Exercise requirements. Every line from the one containing "he said, and" to the end of the records below, written out word for word, is the whole answer.

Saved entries
[Start of section]
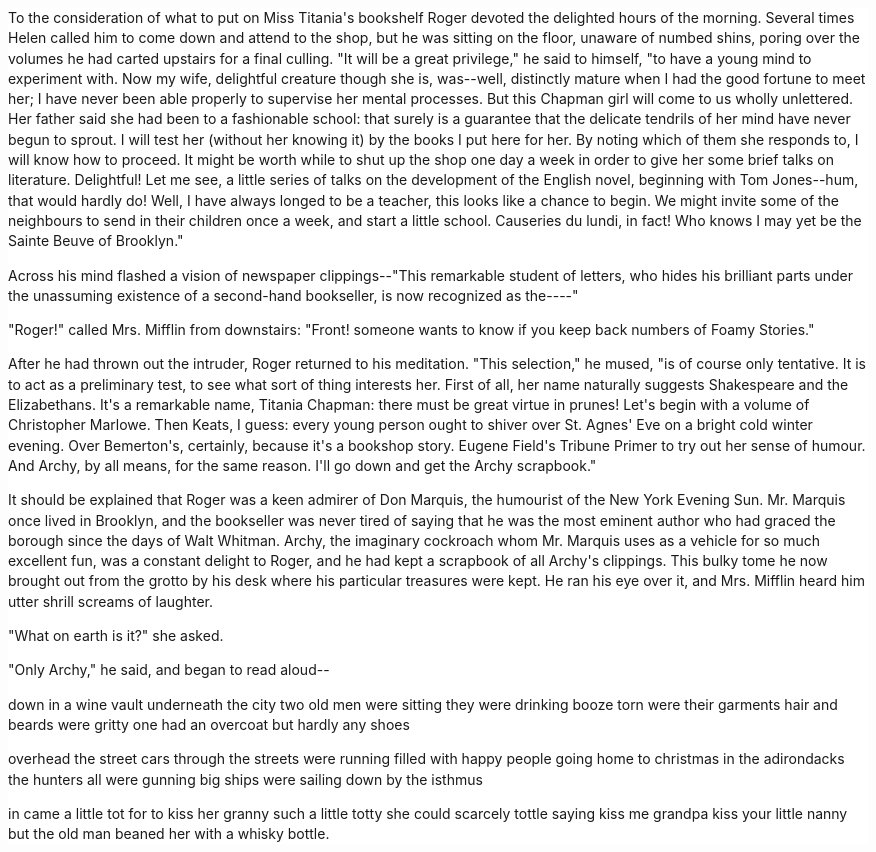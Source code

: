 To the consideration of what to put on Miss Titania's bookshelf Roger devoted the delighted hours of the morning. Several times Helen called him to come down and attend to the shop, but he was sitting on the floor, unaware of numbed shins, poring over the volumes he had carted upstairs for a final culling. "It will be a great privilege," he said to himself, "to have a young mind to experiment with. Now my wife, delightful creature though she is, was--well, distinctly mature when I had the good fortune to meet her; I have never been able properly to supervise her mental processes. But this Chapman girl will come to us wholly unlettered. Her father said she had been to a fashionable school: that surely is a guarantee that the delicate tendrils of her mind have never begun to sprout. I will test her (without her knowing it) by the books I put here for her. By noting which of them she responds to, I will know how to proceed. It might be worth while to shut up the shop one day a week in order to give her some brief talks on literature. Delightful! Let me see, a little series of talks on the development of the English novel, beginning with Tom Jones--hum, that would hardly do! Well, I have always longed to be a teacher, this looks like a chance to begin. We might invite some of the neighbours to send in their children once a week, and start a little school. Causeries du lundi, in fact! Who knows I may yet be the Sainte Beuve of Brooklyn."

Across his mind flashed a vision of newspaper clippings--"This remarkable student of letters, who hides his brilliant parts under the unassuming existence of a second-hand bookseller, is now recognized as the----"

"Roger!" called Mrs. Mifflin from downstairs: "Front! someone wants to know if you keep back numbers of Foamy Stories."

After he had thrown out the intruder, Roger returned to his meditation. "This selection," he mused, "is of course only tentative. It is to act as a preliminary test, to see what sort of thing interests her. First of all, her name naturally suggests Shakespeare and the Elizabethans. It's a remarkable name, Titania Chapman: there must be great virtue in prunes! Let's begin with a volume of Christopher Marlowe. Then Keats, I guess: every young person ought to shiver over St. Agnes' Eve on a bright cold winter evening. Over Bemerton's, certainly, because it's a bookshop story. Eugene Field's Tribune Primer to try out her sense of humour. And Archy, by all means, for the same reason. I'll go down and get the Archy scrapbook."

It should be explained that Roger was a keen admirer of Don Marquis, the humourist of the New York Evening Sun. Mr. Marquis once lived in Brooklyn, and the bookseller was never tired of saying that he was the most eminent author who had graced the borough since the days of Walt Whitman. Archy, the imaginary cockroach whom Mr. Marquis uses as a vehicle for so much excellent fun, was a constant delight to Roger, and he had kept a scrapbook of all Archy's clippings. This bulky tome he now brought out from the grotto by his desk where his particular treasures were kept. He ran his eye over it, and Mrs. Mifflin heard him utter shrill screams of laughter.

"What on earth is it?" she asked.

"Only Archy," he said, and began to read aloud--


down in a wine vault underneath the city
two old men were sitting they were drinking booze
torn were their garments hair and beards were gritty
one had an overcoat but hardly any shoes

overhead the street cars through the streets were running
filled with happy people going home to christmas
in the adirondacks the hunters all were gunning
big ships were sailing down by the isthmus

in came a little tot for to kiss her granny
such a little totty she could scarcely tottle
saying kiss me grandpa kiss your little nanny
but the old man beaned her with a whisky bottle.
[End of section]
Task answer.
"Only Archy," he said, and began to read aloud--


down in a wine vault underneath the city
two old men were sitting they were drinking booze
torn were their garments hair and beards were gritty
one had an overcoat but hardly any shoes

overhead the street cars through the streets were running
filled with happy people going home to christmas
in the adirondacks the hunters all were gunning
big ships were sailing down by the isthmus

in came a little tot for to kiss her granny
such a little totty she could scarcely tottle
saying kiss me grandpa kiss your little nanny
but the old man beaned her with a whisky bottle.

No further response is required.